## EXERCISE DATA
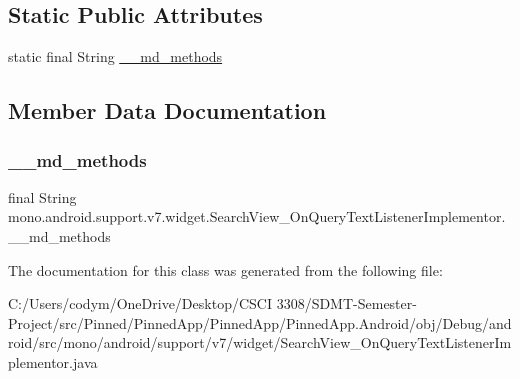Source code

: \subsection*{Static Public Attributes}
\begin{DoxyCompactItemize}
\item 
static final String \hyperlink{classmono_1_1android_1_1support_1_1v7_1_1widget_1_1_search_view___on_query_text_listener_implementor_ae251e6ade13e5dd277fac9fdfb2113ff}{\+\_\+\+\_\+md\+\_\+methods}
\end{DoxyCompactItemize}


\subsection{Member Data Documentation}
\mbox{\label{classmono_1_1android_1_1support_1_1v7_1_1widget_1_1_search_view___on_query_text_listener_implementor_ae251e6ade13e5dd277fac9fdfb2113ff}} 
\subsubsection{\texorpdfstring{\+\_\+\+\_\+md\+\_\+methods}{\_\_md\_methods}}
{\footnotesize\ttfamily final String mono.\+android.\+support.\+v7.\+widget.\+Search\+View\+\_\+\+On\+Query\+Text\+Listener\+Implementor.\+\_\+\+\_\+md\+\_\+methods\hspace{0.3cm}{\ttfamily [static]}}



The documentation for this class was generated from the following file\+:\begin{DoxyCompactItemize}
\item 
C\+:/\+Users/codym/\+One\+Drive/\+Desktop/\+C\+S\+C\+I 3308/\+S\+D\+M\+T-\/\+Semester-\/\+Project/src/\+Pinned/\+Pinned\+App/\+Pinned\+App/\+Pinned\+App.\+Android/obj/\+Debug/android/src/mono/android/support/v7/widget/Search\+View\+\_\+\+On\+Query\+Text\+Listener\+Implementor.\+java\end{DoxyCompactItemize}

## WHAT IS NEEDED
From the data above, copy each line where the string "DoxyCompactItemize" appears.

## TASK ANSWER
\begin{DoxyCompactItemize}
\end{DoxyCompactItemize}
The documentation for this class was generated from the following file\+:\begin{DoxyCompactItemize}
C\+:/\+Users/codym/\+One\+Drive/\+Desktop/\+C\+S\+C\+I 3308/\+S\+D\+M\+T-\/\+Semester-\/\+Project/src/\+Pinned/\+Pinned\+App/\+Pinned\+App/\+Pinned\+App.\+Android/obj/\+Debug/android/src/mono/android/support/v7/widget/Search\+View\+\_\+\+On\+Query\+Text\+Listener\+Implementor.\+java\end{DoxyCompactItemize}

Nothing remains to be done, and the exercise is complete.